“Oh.” That was different, and the fire seemed to wash out of me. He’d come here to save me, save me again. “The same thing you do, I guess. A little peace to find out who I am.”
Slumped, Al looked out over the broken clearing. “There’s no peace but for the dead, and even that we’ve found a way to corrupt.”
It was starting to sound like a pity party, and I stood. “I don’t have to listen to you anymore, remember? I have to go. I’ve got to make a scrying mirror before midnight.” Damn it, I was going to have to do this without their help. If I couldn’t convince even Al, then the rest were useless. I strode back to the path, arms swinging.
“Rachel?”
His call was so soft, yet it pulled me to a halt. I didn’t turn, standing there with my back to him, but he knew I was listening.
“You don’t need the mirror anymore to connect to the collective,” he said, voice holding a sliver of pain. “Why do you think I’m here?”
“You haven’t for a long time,” he said, hands clasped between his knees, making him look worried and scared. “We, ah, hate to admit it, but demons are still tied to elven magic.”
My feet scuffed a few steps back. “Maybe it’s not elven. Maybe it just . . . is.”
Al rubbed his forehead. “I don’t remember.”
My hope flooded back, and I came to him, sitting so our knees almost touched, begging him to listen. “Al, I know we can do this. You may be only four hundred, but you have the gargoyles as anchors now. There’s support among the elves, hidden in the dewar. Vivian is trying to sway the witches’ coven. Professor Anders . . .” I hesitated. “Ah, she’s okay, right?”
Al waved a hand and sighed, his regret that she was indeed okay obvious.
“Well, she’s rallying the scientific community,” I continued. “You aren’t alone this time. Four hundred and thirteen survivors, but
“It was beautiful here once,” Al said distantly, eyes on nothing.
“Al!” I shouted, then frowned as Jenks’s wings clattered. “I can’t walk away from this!”
“Right here, this spot,” the demon said, his hands beginning to glow. “The fountain was the perfect blending of sound and motion.” I started, eyes wide as a haze shimmered over the broken statuary and realities seemed to shift, focusing in and out until a mossy fountain of fish and antelope took form.
“The moonlight made the water into pearls, and the smell of the night vines was intoxicating,” Al whispered, and I could hear the water, see it. “There were pixies then. That bastard killed them all when she died. It wasn’t their fault.”
He was fingering the pocket where the chrysalis lay, and I couldn’t speak as I looked over a memory pulled from the recesses of time. The patio was new and clean, looking like midnight in the late noon sun.

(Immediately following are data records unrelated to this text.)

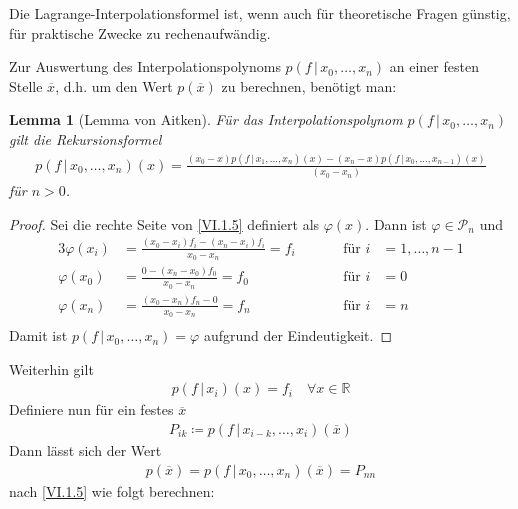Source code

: \documentclass[ngerman,fontsize=11pt, paper=a4, parskip=half, titlepage=true, toc=bib]{scrbook}
\theoremstyle{definition}
\theoremstyle{plain}
\newtheorem{Lem}[Def]{Lemma}		%
\newcommand{\R}{\mathds{R}}
\newcommand{\subsectione}[1]{\addtocounter{Def}{1}\subsection{#1}}
\newenvironment{Leme}[1][]{ %
  \begin{Lem}[#1]
  }
  {
  \end{Lem}
  \addtocounter{subsection}{1}
}
\begin{document}
Die Lagrange-Interpolationsformel ist,
wenn auch für theoretische Fragen günstig,
für praktische Zwecke zu rechenaufwändig.

Zur Auswertung des Interpolationspolynoms $p(f\,|\,x_0,\dots, x_n)$
an einer festen Stelle $\overline{x}$, d.h.
um den Wert $p(\overline{x} ) $ zu berechnen,
benötigt man:

\begin{Leme}[Lemma von Aitken]
  Für das Interpolationspolynom $p(f\,|\,x_0, \dots, x_n)$ gilt die 
  Rekursionsformel
  \begin{gather}
    p(f\,|\,x_0, \dots, x_n) (x) = \frac{(x_0-x)p(f\,|\,x_1,\dots, x_n)(x) -
      (x_n-x)p(f\,|\,x_0,\dots, x_{n-1})(x)}
    {(x_0-x_n)}
    \label{VI.1.5}
  \end{gather}
  für $n>0$.	
\end{Leme}

\begin{proof}
  Sei die rechte Seite von \eqref{VI.1.5} definiert als $\varphi(x)$.
  Dann ist $\varphi\in\mathcal{P}_n$ und 
  \begin{alignat*}{3}
    \varphi(x_i) &= \frac{(x_0-x_i)f_i-(x_n-x_i)f_i}{x_0-x_n}= f_i\quad
    &&&\text{für } i&=1,\dots , n-1\\
    \varphi(x_0) &= \frac{0-(x_n-x_0)f_0}{x_0-x_n} = f_0
    &&&\text{für } i&=0\\
    \varphi(x_n) &= \frac{(x_0-x_n)f_n-0}{x_0-x_n} = f_n
    &&&\text{für } i&=n\\
  \end{alignat*}
  Damit ist $p(f\,|\,x_0, \dots, x_n) = \varphi$ aufgrund der Eindeutigkeit.
\end{proof}



Weiterhin gilt
\begin{gather}
  p(f\,|\, x_i)(x) = f_i\quad \forall x\in\R
  \label{VI.1.6}
\end{gather}
Definiere nun für ein festes $\overline{x}$
\begin{gather}
  P_{ik} \coloneqq p(f\,|\, x_{i-k}, \dots, x_{i})(\overline{x})
  \label{VI.1.7}
\end{gather}
Dann lässt sich der Wert
\begin{gather*}
  p(\overline{x}) = p(f\,|\, x_0, \dots , x_n)(\overline{x})= P_{nn}
\end{gather*}
nach \eqref{VI.1.5} wie folgt berechnen:
\end{document}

I knew without asking that he was talking about Trent’s mother and dad. “You were here?” I asked. “You knew them?”
“I knew her.”
I leaned forward as the magic faded and reality imposed itself anew and the shattered ruin of the fountain smothered the spell. I could see a fin in the wreckage, and the curve of a graceful leg. All gone. All spoiled.
“Not everything changes, Rachel,” Al said as he stood up. “Some things just are.”
“So you won’t help,” I said.
His hand trembled as he set the chrysalis down on the broken statues. “No.”
“Then you’d better leave because I’m busy,” I said, eyes rising to a faint glimmer of pixy dust coming through the greenery.
Al said nothing, and I started when I turned to find him gone. Grimacing, I stood. Okay, some things changed, and it was up to those who cared to fight for the change they wanted.
“I’m sorry, Rache,” Jenks said as he hummed into the clearing.
“Me too.” Frustrated, I turned and went back to the spelling hut, hurt and sick at heart.
I left the chrysalis behind.
Chapter 25
The black van was borrowed from one of Ivy’s friends, and therefore untraceable past a fictional Hollows address. It smelled like Special K and blood lust under the acidic bite of disinfectant. Between that and the pheromones Ivy and Nina were dumping into the air, my vampire scars were tingling.
Looking across the front seat at Ivy, I muttered, “You need to relax,” all the while wishing the side windows would open a little more.
Ivy took a slow breath, stilling her painted nails as they drummed a frustrated staccato on the steering wheel. We’d been here for about ten minutes, and she hadn’t let go of it yet.
“This is relaxed,” Nina said, but she’d gotten up from her rear seat, moving forward with a pained slowness to avoid touching anyone. Kneeling beside Ivy, she put an arm around her back. Head tilting to rest almost on Ivy’s shoulder, she whispered something. Ivy sighed and the tension visibly flowed from her, her head thumping down to land upon Nina’s.
Happy, I turned back to retying my boots. I was glad that Ivy had someone and that it was Nina.